Project 2: Features of Student Writing in English 100

For your second project, you’ll work in small groups to analyze a corpus of written texts and develop an argument about discourse features you see therein.

Your data will be timed, impromptu, handwritten essays written by first-year UW-Madison students during the first weeks of English 100 in Fall, 2004.  You are not required to use all the texts in your analysis.  Nor, obviously, are you required to deal with every discourse feature of those texts.  Your group is free to make choices about data, method, and claims as you see fit.

You may want to proceed in the order that Huckin (1992) recommends, the first step of selecting an initial corpus of texts already done for you.  The second step is to scan those texts holistically, reading impressionistically and searching inductively for salient patterns therein, what Barton calls “rich features.”  The third step is to bring to the foreground those particular patterns that seem most “interesting” to you, most relevant to the questions you have about student writing, most useful to others in the field.  The fourth step (optional when the initial corpus is small) is to select a “study corpus,” some portion of the original data set that you believe is representative of the whole but still capable of being closely analyzed given your time constraints, etc. (for example, you might choose to analyze only the first 100 words of each text).  The fifth step is to systematically gather data from your study corpus to verify your original impressions, attempting to define with precision the “interesting” features or patterns you see, coding the data for instances, etc.  The final step is to develop a plausible argument about the data, establishing the significance of your analysis, illustrating it with examples, etc.  (Some methods, e.g., critical discourse analysis [CDA], might proceed very differently.)

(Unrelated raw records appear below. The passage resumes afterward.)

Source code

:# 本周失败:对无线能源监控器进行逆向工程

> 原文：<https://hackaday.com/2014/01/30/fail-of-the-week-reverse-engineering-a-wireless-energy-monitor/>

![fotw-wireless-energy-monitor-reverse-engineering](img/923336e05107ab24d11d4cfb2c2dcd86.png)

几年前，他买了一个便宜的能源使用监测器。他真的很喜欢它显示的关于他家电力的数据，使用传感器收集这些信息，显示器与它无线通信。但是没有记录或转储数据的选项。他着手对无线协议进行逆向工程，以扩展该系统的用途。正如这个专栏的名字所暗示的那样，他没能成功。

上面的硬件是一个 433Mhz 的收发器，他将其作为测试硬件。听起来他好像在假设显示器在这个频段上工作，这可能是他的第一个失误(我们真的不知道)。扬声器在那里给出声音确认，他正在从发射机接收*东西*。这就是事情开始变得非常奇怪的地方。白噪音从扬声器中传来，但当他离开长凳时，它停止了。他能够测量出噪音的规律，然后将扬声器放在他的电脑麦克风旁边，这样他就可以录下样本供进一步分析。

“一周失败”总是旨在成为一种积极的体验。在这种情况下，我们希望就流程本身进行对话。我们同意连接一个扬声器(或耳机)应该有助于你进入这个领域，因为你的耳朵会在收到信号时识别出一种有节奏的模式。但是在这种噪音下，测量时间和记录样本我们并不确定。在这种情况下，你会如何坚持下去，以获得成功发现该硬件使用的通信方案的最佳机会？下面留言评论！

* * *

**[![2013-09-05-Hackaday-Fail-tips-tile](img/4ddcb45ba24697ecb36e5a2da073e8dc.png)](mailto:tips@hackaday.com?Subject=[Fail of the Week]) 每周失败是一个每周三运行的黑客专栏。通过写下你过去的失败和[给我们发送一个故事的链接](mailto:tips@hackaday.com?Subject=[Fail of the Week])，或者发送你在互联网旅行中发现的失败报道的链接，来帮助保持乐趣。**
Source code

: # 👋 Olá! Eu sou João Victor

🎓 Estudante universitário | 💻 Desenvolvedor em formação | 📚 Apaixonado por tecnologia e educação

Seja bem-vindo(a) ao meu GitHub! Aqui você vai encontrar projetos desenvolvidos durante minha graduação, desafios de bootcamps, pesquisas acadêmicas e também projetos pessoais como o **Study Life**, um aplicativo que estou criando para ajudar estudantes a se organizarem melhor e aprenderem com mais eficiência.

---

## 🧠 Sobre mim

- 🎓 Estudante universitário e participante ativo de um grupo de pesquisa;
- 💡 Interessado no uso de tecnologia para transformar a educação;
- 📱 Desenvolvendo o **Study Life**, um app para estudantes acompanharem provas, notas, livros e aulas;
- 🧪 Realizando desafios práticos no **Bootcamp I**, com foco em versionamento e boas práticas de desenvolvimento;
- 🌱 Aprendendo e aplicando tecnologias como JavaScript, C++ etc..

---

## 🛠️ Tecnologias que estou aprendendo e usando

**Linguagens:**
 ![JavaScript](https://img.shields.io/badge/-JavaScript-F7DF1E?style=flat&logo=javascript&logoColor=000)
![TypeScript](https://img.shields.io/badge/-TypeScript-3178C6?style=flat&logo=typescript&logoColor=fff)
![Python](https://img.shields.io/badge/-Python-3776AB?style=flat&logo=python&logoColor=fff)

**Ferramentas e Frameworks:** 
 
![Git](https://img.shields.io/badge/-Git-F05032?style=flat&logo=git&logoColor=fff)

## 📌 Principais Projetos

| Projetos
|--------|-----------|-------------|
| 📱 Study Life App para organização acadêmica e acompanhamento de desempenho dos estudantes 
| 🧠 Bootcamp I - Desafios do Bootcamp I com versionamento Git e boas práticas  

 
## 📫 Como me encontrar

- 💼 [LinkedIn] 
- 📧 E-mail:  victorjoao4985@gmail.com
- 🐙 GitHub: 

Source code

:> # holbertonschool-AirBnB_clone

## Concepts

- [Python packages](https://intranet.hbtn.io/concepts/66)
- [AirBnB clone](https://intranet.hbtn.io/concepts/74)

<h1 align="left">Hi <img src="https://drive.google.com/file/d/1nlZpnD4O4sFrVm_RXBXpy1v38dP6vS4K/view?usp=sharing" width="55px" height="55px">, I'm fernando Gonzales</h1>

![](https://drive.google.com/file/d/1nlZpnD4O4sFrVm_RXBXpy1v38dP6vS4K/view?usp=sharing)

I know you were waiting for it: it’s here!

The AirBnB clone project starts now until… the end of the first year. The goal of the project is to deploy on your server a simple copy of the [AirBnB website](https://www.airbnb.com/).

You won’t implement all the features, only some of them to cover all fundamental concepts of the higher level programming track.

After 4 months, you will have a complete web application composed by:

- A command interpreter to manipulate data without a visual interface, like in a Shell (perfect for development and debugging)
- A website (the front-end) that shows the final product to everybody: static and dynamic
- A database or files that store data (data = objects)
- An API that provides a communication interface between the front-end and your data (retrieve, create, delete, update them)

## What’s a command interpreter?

There are several broad approaches you can take to this assignment, which we might categorize as qualitative descriptive, quantitative descriptive, and quasi-experimental.   The first two attempt to describe or interpret the data, or some subset thereof, through either numerical or verbal means.  Here, you might focus on a single problematic text, compare texts within the corpus according to some feature, develop an argument about patterns common to all or most of the texts, establish averages or means for the corpus, etc.  The third approach, by contrast, would attempt to relate discourse features in the data to some “external” set of variables, e.g., independent ratings of the quality of the texts or some other corpus (e.g., the writing of published authors or graduate students in English).  As for specific methods of analysis, you might try one or more of the following: content analysis; critical discourse analysis; “error” analysis; functional or pragmatic analysis; genre analysis; information structure analysis; linguistic analysis (psycholinguistic, sociolinguistic, etc.); rhetorical analysis; or text analysis.

For March 3, write as a group a single 5-10 page paper and prepare an oral presentation of around 15 minutes about your study; a few slides or handouts can be used.  Unlike your presentations for Project 1, this one should be more of an analysis, albeit tentative, and less a reflection or narrative about your experiences.